++++ Dataset excerpts ++++
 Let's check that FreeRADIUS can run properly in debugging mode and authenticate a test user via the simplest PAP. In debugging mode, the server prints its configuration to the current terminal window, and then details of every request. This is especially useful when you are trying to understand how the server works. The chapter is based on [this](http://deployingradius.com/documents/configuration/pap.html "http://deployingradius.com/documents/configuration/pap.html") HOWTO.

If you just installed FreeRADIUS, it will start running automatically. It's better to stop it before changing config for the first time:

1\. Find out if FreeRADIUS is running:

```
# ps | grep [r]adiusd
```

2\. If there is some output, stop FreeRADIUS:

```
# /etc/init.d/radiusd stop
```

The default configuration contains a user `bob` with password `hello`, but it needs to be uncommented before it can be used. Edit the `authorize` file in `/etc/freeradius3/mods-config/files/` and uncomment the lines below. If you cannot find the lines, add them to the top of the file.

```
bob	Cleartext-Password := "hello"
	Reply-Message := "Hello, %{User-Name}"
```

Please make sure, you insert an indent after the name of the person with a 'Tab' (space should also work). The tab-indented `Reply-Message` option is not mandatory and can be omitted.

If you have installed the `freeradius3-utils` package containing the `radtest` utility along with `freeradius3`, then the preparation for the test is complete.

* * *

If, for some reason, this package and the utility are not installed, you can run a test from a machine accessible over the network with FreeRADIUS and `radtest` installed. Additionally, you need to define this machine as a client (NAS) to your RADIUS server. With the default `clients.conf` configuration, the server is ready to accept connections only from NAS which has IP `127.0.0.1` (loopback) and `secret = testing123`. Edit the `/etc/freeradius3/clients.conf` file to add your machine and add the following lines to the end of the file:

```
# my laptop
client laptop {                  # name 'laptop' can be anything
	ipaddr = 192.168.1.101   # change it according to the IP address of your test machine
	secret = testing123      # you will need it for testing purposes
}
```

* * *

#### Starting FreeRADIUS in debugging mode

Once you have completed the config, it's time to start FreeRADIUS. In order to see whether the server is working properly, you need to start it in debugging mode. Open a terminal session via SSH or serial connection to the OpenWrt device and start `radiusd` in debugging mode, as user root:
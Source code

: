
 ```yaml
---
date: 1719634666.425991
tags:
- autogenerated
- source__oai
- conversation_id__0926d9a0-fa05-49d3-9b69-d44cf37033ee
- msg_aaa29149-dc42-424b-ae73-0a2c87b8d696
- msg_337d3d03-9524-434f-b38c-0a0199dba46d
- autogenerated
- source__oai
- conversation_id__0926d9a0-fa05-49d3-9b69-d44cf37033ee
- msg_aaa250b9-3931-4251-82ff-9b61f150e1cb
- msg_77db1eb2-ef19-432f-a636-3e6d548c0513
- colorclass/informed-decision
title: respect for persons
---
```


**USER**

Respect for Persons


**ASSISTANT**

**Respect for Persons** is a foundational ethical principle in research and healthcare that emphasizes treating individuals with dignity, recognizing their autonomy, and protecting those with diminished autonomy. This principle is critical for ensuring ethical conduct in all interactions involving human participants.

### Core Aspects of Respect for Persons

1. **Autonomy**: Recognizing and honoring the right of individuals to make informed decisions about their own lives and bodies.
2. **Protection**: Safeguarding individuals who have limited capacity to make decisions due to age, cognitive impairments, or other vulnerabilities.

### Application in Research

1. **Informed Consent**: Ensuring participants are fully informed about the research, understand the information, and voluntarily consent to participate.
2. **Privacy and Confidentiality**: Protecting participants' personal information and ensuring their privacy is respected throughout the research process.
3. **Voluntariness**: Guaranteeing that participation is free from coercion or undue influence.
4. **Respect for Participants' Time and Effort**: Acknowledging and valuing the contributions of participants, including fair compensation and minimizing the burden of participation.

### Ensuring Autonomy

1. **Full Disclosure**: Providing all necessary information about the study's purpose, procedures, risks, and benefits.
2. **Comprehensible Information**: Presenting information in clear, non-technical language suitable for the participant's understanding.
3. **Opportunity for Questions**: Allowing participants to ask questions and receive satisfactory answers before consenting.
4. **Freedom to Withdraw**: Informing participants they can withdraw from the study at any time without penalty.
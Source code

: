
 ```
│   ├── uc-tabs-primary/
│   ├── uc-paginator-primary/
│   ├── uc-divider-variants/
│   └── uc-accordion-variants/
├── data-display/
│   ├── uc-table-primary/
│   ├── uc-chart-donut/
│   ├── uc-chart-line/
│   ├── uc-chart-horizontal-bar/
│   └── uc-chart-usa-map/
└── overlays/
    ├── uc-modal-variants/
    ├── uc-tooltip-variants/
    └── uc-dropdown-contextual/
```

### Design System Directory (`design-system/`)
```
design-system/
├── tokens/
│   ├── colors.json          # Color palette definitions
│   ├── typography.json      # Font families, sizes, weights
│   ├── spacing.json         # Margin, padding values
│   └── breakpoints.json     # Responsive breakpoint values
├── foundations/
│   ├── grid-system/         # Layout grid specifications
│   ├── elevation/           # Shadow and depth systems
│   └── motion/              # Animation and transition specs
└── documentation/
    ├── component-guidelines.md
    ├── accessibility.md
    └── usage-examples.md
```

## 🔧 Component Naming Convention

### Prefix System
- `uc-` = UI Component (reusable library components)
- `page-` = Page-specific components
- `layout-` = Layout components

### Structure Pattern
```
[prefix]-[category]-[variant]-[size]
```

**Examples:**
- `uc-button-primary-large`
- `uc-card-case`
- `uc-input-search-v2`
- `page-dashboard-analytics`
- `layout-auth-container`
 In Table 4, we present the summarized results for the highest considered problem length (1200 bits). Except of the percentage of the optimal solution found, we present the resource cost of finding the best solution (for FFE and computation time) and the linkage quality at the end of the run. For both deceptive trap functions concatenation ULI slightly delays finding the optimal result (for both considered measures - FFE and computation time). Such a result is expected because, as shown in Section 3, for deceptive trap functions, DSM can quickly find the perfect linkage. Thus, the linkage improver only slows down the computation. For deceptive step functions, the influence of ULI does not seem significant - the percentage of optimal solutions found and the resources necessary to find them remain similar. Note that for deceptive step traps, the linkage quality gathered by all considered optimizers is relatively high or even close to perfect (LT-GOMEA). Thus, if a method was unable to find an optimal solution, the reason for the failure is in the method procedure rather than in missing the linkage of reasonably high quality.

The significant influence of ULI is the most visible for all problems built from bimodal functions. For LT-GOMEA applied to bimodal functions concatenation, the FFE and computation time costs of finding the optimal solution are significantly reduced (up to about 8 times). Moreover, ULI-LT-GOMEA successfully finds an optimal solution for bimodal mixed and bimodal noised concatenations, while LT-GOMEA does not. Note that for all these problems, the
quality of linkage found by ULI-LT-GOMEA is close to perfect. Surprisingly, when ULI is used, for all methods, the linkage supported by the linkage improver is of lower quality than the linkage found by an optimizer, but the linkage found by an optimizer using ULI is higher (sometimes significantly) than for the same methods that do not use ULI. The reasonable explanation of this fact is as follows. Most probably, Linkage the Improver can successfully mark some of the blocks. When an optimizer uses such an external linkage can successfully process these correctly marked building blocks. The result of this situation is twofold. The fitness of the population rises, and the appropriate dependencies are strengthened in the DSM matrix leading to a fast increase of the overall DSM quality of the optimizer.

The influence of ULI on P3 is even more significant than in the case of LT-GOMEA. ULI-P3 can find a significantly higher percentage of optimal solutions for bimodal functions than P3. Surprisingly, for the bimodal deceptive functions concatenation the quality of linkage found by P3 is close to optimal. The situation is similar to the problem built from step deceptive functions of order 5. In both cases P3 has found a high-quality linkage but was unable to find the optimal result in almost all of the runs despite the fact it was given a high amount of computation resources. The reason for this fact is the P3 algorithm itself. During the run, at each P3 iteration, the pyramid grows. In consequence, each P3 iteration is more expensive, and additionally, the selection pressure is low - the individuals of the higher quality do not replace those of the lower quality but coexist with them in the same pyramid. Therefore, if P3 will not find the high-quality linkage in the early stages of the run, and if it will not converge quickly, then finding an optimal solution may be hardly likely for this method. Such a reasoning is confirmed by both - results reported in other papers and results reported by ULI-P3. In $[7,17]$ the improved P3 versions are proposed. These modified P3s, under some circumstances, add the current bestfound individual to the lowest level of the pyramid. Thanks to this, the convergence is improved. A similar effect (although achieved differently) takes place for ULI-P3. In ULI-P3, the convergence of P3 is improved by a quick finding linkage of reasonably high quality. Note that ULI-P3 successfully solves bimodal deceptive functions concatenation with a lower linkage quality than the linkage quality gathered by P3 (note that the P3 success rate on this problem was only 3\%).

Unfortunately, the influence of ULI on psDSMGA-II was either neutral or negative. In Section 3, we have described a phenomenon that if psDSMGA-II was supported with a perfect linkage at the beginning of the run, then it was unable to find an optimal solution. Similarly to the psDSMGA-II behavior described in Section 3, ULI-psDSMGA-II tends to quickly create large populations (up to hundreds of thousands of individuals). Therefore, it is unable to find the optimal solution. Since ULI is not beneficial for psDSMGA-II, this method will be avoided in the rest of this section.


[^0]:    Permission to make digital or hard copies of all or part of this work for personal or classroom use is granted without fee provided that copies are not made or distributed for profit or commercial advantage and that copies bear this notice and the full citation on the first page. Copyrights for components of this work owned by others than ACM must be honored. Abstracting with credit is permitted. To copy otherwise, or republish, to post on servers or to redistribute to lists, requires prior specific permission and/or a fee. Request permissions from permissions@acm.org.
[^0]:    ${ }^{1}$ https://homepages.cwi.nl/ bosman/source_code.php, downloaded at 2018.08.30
++++
*Task instructions*. Above are the entries; count how many of their lines contain the word "primary" and give only that number.

*Response box*. 4